(Plain-text document sources)
★ ★ ★ ★

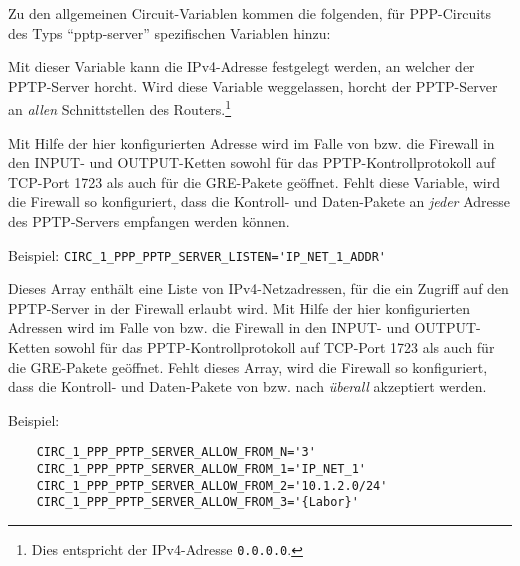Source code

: Zu den allgemeinen Circuit-Variablen kommen die folgenden, für PPP-Circuits
des Typs ``pptp-server'' spezifischen Variablen hinzu:

\begin{description}

Mit dieser Variable kann die IPv4-Adresse festgelegt werden, an welcher der
PPTP-Server horcht. Wird diese Variable weggelassen, horcht der PPTP-Server
an \emph{allen} Schnittstellen des Routers.\footnote{Dies entspricht der
IPv4-Adresse \texttt{0.0.0.0}.}

Mit Hilfe der hier konfigurierten Adresse wird im Falle von
 bzw.
 die Firewall in den
INPUT- und OUTPUT-Ketten sowohl für das PPTP-Kontrollprotokoll auf TCP-Port
1723 als auch für die GRE-Pakete geöffnet. Fehlt diese Variable, wird die
Firewall so konfiguriert, dass die Kontroll- und Daten-Pakete an \emph{jeder}
Adresse des PPTP-Servers empfangen werden können.

Beispiel: \verb+CIRC_1_PPP_PPTP_SERVER_LISTEN='IP_NET_1_ADDR'+


Dieses Array enthält eine Liste von IPv4-Netzadressen, für die ein Zugriff auf
den PPTP-Server in der Firewall erlaubt wird. Mit Hilfe der hier konfigurierten
Adressen wird im Falle von
 bzw.
 die Firewall in den
INPUT- und OUTPUT-Ketten sowohl für das PPTP-Kontrollprotokoll auf TCP-Port
1723 als auch für die GRE-Pakete geöffnet. Fehlt dieses Array, wird die
Firewall so konfiguriert, dass die Kontroll- und Daten-Pakete von bzw. nach
\emph{überall} akzeptiert werden.

Beispiel:

\begin{example}
\begin{verbatim}
    CIRC_1_PPP_PPTP_SERVER_ALLOW_FROM_N='3'
    CIRC_1_PPP_PPTP_SERVER_ALLOW_FROM_1='IP_NET_1'
    CIRC_1_PPP_PPTP_SERVER_ALLOW_FROM_2='10.1.2.0/24'
    CIRC_1_PPP_PPTP_SERVER_ALLOW_FROM_3='{Labor}'
\end{verbatim}
\end{example}


\end{description}
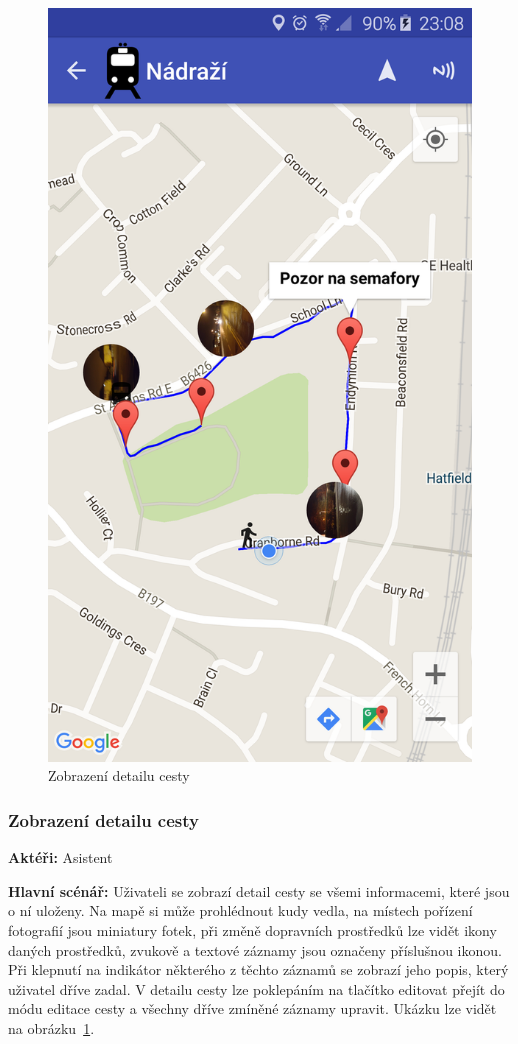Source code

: \documentclass[czech,master,public,dept460,male,java,cpdeclaration]{diploma}
\newcommand{\usecase}[2]{\subsubsection{#1}\label{#2}}
\begin{document}
\begin{figure}[H]
\begin{minipage}{.5\textwidth}
                    \includegraphics[scale=0.14]{img/screen/detailcesty.png}
            \caption{Zobrazení detailu cesty}
            \label{fig:detailasistent}

       \end{minipage}
\end{figure}

\usecase{Zobrazení detailu cesty}{detailasistent}
\textbf{Aktéři:} Asistent

\vspace{0.1cm}
\noindent
\textbf{Hlavní scénář:} Uživateli se zobrazí detail cesty se všemi informacemi, které jsou o ní uloženy.
Na mapě si může prohlédnout kudy vedla, na místech pořízení fotografií jsou miniatury fotek, při změně dopravních
prostředků lze vidět ikony daných prostředků, zvukově a textové záznamy jsou označeny příslušnou ikonou.
Při klepnutí na indikátor některého z těchto záznamů se zobrazí jeho popis, který uživatel dříve zadal.
V detailu cesty lze poklepáním na tlačítko editovat přejít do módu editace cesty a všechny dříve zmíněné
záznamy upravit. Ukázku lze vidět na obrázku~\ref{fig:detailasistent}.
\end{document}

★ ★ ★ ★

■ WHAT TO WORK ON
All lines of the records above with the word "auch" in them are to be copied.

■ EXPECTED OUTPUT
1723 als auch für die GRE-Pakete geöffnet. Fehlt diese Variable, wird die
1723 als auch für die GRE-Pakete geöffnet. Fehlt dieses Array, wird die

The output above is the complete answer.